Your work seems to stand outside the classical form of photography as you combine it with painting, collage and film. What are the reasons for mixing these media?
I guess it was kind of a natural progression, not something I was particularly conscious of. My references and inspirations have always included photography, but are likewise rooted in painting, sculpture, cinema and literature. Also, shifting to work in moving image has been really exciting and has been a means of incorporating the short stories I have always written alongside image making into one piece of work.
Which artists have inspired you and influenced your artistic vision?

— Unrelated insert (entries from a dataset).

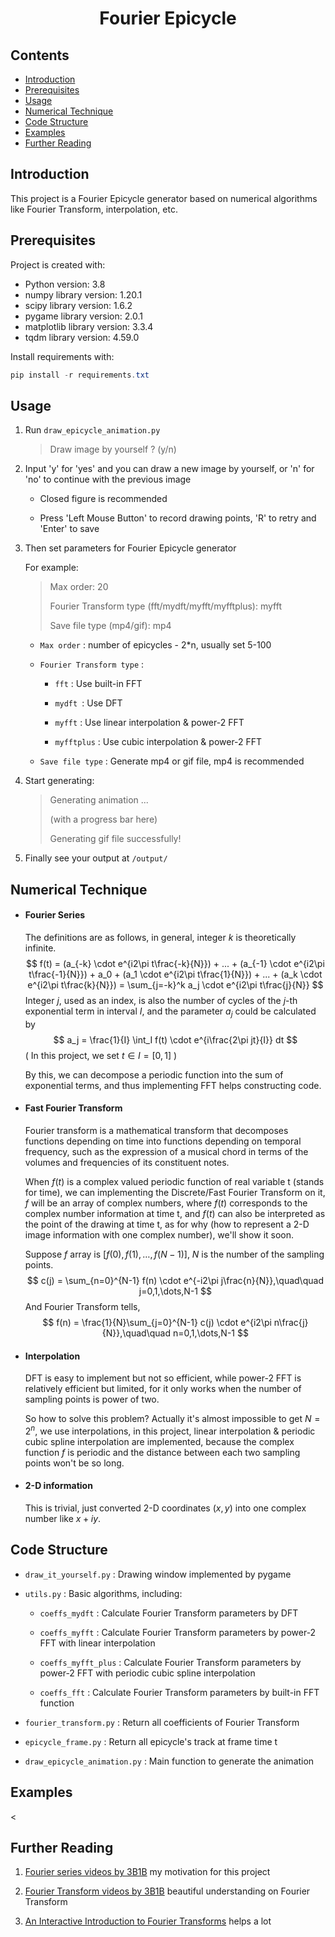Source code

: <script type="text/javascript" src="http://cdn.mathjax.org/mathjax/latest/MathJax.js?config=default"></script>

<h1 align = "center">Fourier Epicycle</h1>



## Contents

* [Introduction](#introduction)
* [Prerequisites](#prerequisites)
* [Usage](#usage)
* [Numerical Technique](#numerical-technique)
* [Code Structure](#code-structure)
* [Examples](#examples)
* [Further Reading](#further-reading)



## Introduction

This project is a Fourier Epicycle generator based on numerical algorithms like Fourier Transform, interpolation, etc.



## Prerequisites

Project is created with:

* Python version: 3.8
* numpy library version: 1.20.1
* scipy library version: 1.6.2
* pygame library version: 2.0.1
* matplotlib library version: 3.3.4
* tqdm library version: 4.59.0

Install requirements with:

```powershell
pip install -r requirements.txt
```



## Usage

1. Run `draw_epicycle_animation.py`

   > Draw image by yourself ? (y/n) 

2. Input 'y' for 'yes' and you can draw a new image by yourself, or 'n' for 'no' to continue with the previous image

   * Closed figure is recommended

   * Press 'Left Mouse Button' to record drawing points, 'R' to retry and 'Enter' to save

3. Then set parameters for Fourier Epicycle generator

   For example:

   > Max order: 20
   >
   > Fourier Transform type (fft/mydft/myfft/myfftplus): myfft
   >
   > Save file type (mp4/gif): mp4

   * `Max order` <integer n>: number of epicycles - 2*n, usually set 5-100

   * `Fourier Transform type` <string>:

     * `fft` : Use built-in FFT
   
     * `mydft `: Use DFT
   
     * `myfft` : Use linear interpolation & power-2 FFT
   
     * `myfftplus` : Use cubic interpolation & power-2 FFT

   * `Save file type` <string>: Generate mp4 or gif file, mp4 is recommended

4. Start generating:

   > Generating animation ...
   >
   > (with a progress bar here)
   >
   > Generating gif file successfully!

5. Finally see your output at `/output/`



## Numerical Technique

* #### Fourier Series

  The definitions are as follows, in general, integer $k$ is theoretically infinite.
  $$
  f(t) = (a_{-k} \cdot e^{i2\pi t\frac{-k}{N}}) + ... + (a_{-1} \cdot e^{i2\pi t\frac{-1}{N}}) +
        a_0 + (a_1 \cdot e^{i2\pi t\frac{1}{N}}) + ... + (a_k \cdot e^{i2\pi t\frac{k}{N}})
        = \sum_{j=-k}^k a_j \cdot e^{i2\pi t\frac{j}{N}}
  $$
  Integer $j$, used as an index, is also the number of cycles of the $j$-th exponential term in interval $I$, and the parameter $a_j$ could be calculated by
  $$
  a_j = \frac{1}{I} \int_I f(t) \cdot e^{i\frac{2\pi jt}{I}} dt
  $$
  ( In this project, we set  $t\in I=[0,1]$ )

  By this, we can decompose a periodic function into the sum of exponential terms, and thus implementing FFT helps constructing code.

  

* #### Fast Fourier Transform

  Fourier transform is a mathematical transform that decomposes functions depending on time into functions depending on temporal frequency, such as the expression of a musical chord in terms of the volumes and frequencies of its constituent notes.

  When $f(t)$ is a complex valued periodic function of real variable t (stands for time), we can implementing the Discrete/Fast Fourier Transform on it, $f$ will be an array of complex numbers, where $f(t)$ corresponds to the complex number information at time t, and $f(t)$ can also be interpreted as the point of the drawing at time t, as for why (how to represent a 2-D image information with one complex number), we'll show it soon.

  Suppose $f$ array is $[f(0),f(1),\dots,f(N-1)]$, $N$ is the number of the sampling points.
  $$
  c(j) = \sum_{n=0}^{N-1} f(n) \cdot e^{-i2\pi j\frac{n}{N}},\quad\quad j=0,1,\dots,N-1
  $$
  And Fourier Transform tells,
  $$
  f(n) = \frac{1}{N}\sum_{j=0}^{N-1} c(j) \cdot e^{i2\pi n\frac{j}{N}},\quad\quad n=0,1,\dots,N-1
  $$
  
* #### Interpolation

  DFT is easy to implement but not so efficient, while power-2 FFT is relatively efficient but limited, for it only works when the number of sampling points is power of two.

  So how to solve this problem? Actually it's almost impossible to get $N=2^n$, we use interpolations, in this project, linear interpolation & periodic cubic spline interpolation are implemented, because the complex function $f$ is periodic and the distance between each two sampling points won't be so long.

  

* #### 2-D information

  This is trivial, just converted 2-D coordinates $(x,y)$ into one complex number like $x+iy$.



## Code Structure

* `draw_it_yourself.py` : Drawing window implemented by pygame

* `utils.py` : Basic algorithms, including:

  * `coeffs_mydft` : Calculate Fourier Transform parameters by DFT

  * `coeffs_myfft` : Calculate Fourier Transform parameters by power-2 FFT with linear interpolation

  * `coeffs_myfft_plus` : Calculate Fourier Transform parameters by power-2 FFT with periodic cubic spline interpolation

  * `coeffs_fft` : Calculate Fourier Transform parameters by built-in FFT function

* `fourier_transform.py` : Return all coefficients of Fourier Transform

* `epicycle_frame.py` : Return all epicycle's track at frame time t

* `draw_epicycle_animation.py` : Main function to generate the animation



## Examples

<



## Further Reading

1. [Fourier series videos by 3B1B](https://www.youtube.com/watch?v=r6sGWTCMz2k) my motivation for this project

2. [Fourier Transform videos by 3B1B](https://www.youtube.com/watch?v=spUNpyF58BY) beautiful understanding on Fourier Transform

3. [An Interactive Introduction to Fourier Transforms](https://www.jezzamon.com/fourier/index.html) helps a lot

There is such a vast range it is hard to pinpoint a few names… filmmakers such as Andrei Tarkovsky, Béla Tarr, Claire Denis, Andrea Arnold, writers such as Marguerite Duras, Georges Bataille, Maurice Blanchot, painters such as Grünewald and Cranach that surrounded me in museums and churches in my hometown in Germany, contemporary painters such as Marlene Dumas, Kay Donachie, Hernan Bas, Peter Doig to name a few, and photographers too many to mention. Today I was looking at lots of Brassai photographs.
I spent this year in San Francisco as a visiting artist at the California College of Art and discovered and rediscovered so many amazing American photographers and photobooks, which has been really exciting.
You have mentioned that the place you lived in childhood has a huge impact on your work and you like to return there for inspiration. Can you describe that place and why is it so important?
Probably everyone’s childhood home regardless of where it is located shapes and forms so much of our ideas and visual references. I grew up in southern Germany in the Rhine Valley of the black forest, spending summers in lakes and in canoes and boats, and in a fictional sort of way this watery dark swamp landscape is one, which embodies a sense of home, although I encounter it all over the world in various forms. I am interested in what constitutes a sense of home, and what it is we long for when we are home-sick. It is often much more a relationship to something familiar that is either the mother’s body itself, or bodies that recall a similar sense of return and belonging.
As self-publishing is a recent trend among young photographers, can you share your experience about creating and publishing your artist book Drinking Air?
Self-publishing has entirely changed due to recent digital technologies allowing high quality and affordable printing, which has in turn really reinvigorated the photo book.
Drinking Air was a limited edition artist book project in conjunction with a printer and designer and was a really exciting opportunity to think about creating a book that rather than being a monograph, was more like a sketchbook, with reference material and fragments of fictional texts that echo and work alongside the photographs.
It really helped me think about sequencing and editing and I am really looking forward to working on further publication projects this coming year.
What are you working on now and what are your plans for the summer?
I just spent the past week filming and recording voice overs for several new film pieces I have been shooting material for over the past year, which follow on from the short film In Search of Lightning. New works will be shown in London at the end of this year, and I am also working towards the first monograph.
The summer will be one of travelling and shooting, in California and upstate New York before returning to Europe at the end of the summer. In August I’ll be teaching at the ISSP in Latvia alongside amazing artists, which I am really looking forward to. Then it’s back to London to the studio to work through all the material.